Before heading into your next networking event, take time to identify your goal: What do you want to learn from others? What do you want others to learn about you? Have a few questions ready (you can even write some down!), such as “How did you get involved in the ____ field?” or “What would make someone the ideal employee for your company or organization?” Having a list of questions prepared can help you avoid the dreadful awkward silence. You can also do some research on people in advance by finding out who’s going to the event – this can give you an idea of who you might want to talk to in person.

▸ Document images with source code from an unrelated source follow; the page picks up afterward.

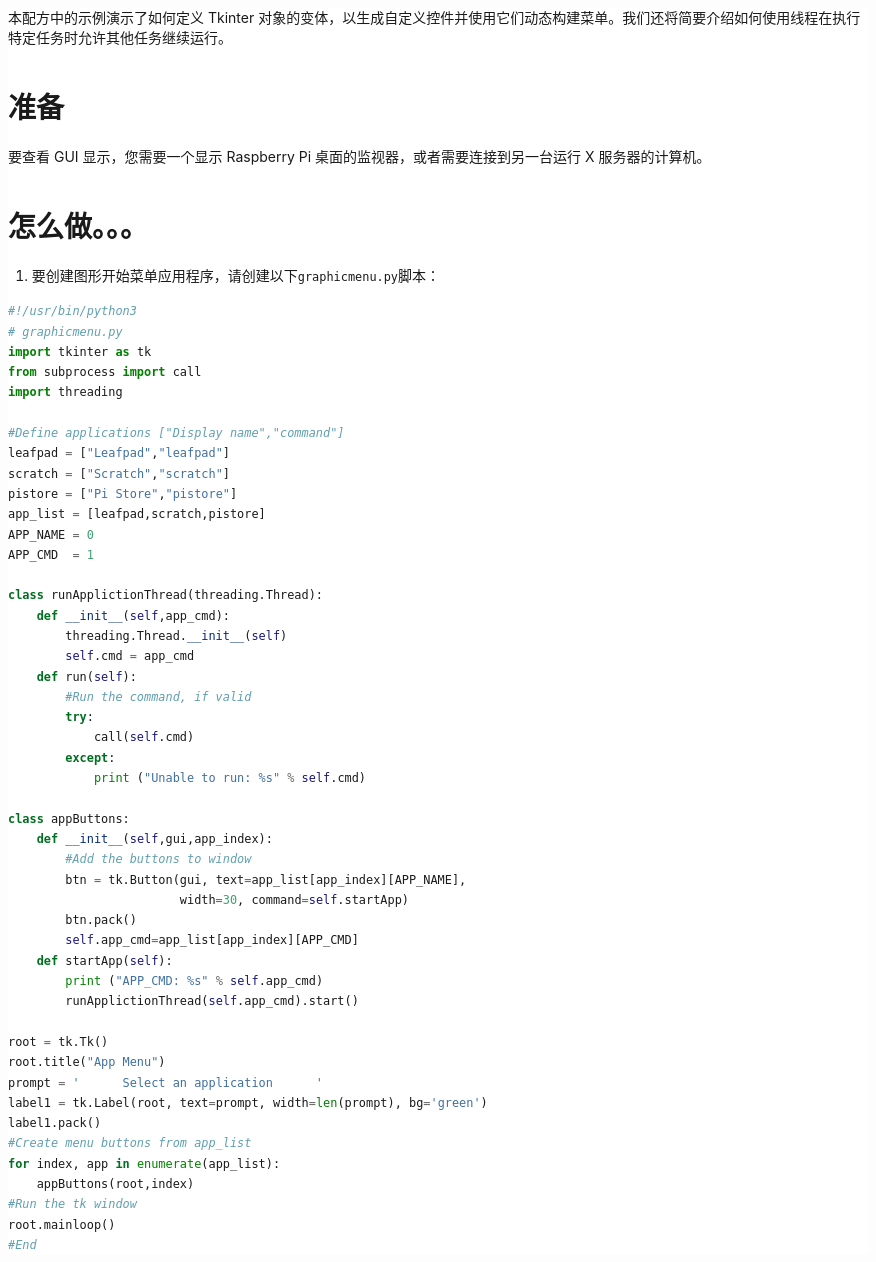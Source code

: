 本配方中的示例演示了如何定义 Tkinter 对象的变体，以生成自定义控件并使用它们动态构建菜单。我们还将简要介绍如何使用线程在执行特定任务时允许其他任务继续运行。

# 准备

要查看 GUI 显示，您需要一个显示 Raspberry Pi 桌面的监视器，或者需要连接到另一台运行 X 服务器的计算机。

# 怎么做。。。

1.  要创建图形开始菜单应用程序，请创建以下`graphicmenu.py`脚本：

```py
#!/usr/bin/python3 
# graphicmenu.py 
import tkinter as tk 
from subprocess import call 
import threading 

#Define applications ["Display name","command"] 
leafpad = ["Leafpad","leafpad"] 
scratch = ["Scratch","scratch"] 
pistore = ["Pi Store","pistore"] 
app_list = [leafpad,scratch,pistore] 
APP_NAME = 0 
APP_CMD  = 1 

class runApplictionThread(threading.Thread): 
    def __init__(self,app_cmd): 
        threading.Thread.__init__(self) 
        self.cmd = app_cmd 
    def run(self): 
        #Run the command, if valid 
        try: 
            call(self.cmd) 
        except: 
            print ("Unable to run: %s" % self.cmd) 

class appButtons: 
    def __init__(self,gui,app_index): 
        #Add the buttons to window 
        btn = tk.Button(gui, text=app_list[app_index][APP_NAME], 
                        width=30, command=self.startApp) 
        btn.pack() 
        self.app_cmd=app_list[app_index][APP_CMD] 
    def startApp(self): 
        print ("APP_CMD: %s" % self.app_cmd) 
        runApplictionThread(self.app_cmd).start()        

root = tk.Tk() 
root.title("App Menu") 
prompt = '      Select an application      ' 
label1 = tk.Label(root, text=prompt, width=len(prompt), bg='green') 
label1.pack() 
#Create menu buttons from app_list 
for index, app in enumerate(app_list): 
    appButtons(root,index) 
#Run the tk window 
root.mainloop() 
#End
```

- Focus on One-on-One Conversations
Networking events that require engaging with large groups are particularly intimidating for introverts. Instead of focusing on the quantity of conversations you have with others, focus on the quality. Try to have conversations with one person at a time, and focus on making sure these conversations are productive. The key is to try to form relationships, so be sure to ask for their contact information so you can follow up later.
- Be approachable
If you’re not comfortable walking up to strangers, there are ways to make yourself more approachable so that people come up to talk to you. Smile, make eye contact, and maintain open body language (i.e. don’t cross your arms in front of your chest, don’t stare down at your phone, and don’t hide against the wall). By remaining present in the moment and giving off a friendly vibe, it is more likely that people will want to get to know you.
- Bring a Friend
Invite a colleague or friend to join you at your next networking event. Having at least one familiar face can help you calm your nerves and will give you someone to introduce to others. Try to avoid only speaking to that friend though — remember the point of the event is to meet new people!
As an introvert, it can be hard to open up to others and to build rapport with new people. However, statistics show that upwards of 80% of jobs are secured through networking, so avoiding networking opportunities altogether can turn out to be a critical career mistake. Focus on your strengths to help with this process, and remember that the goal is to build long-term, mutually beneficial relationships.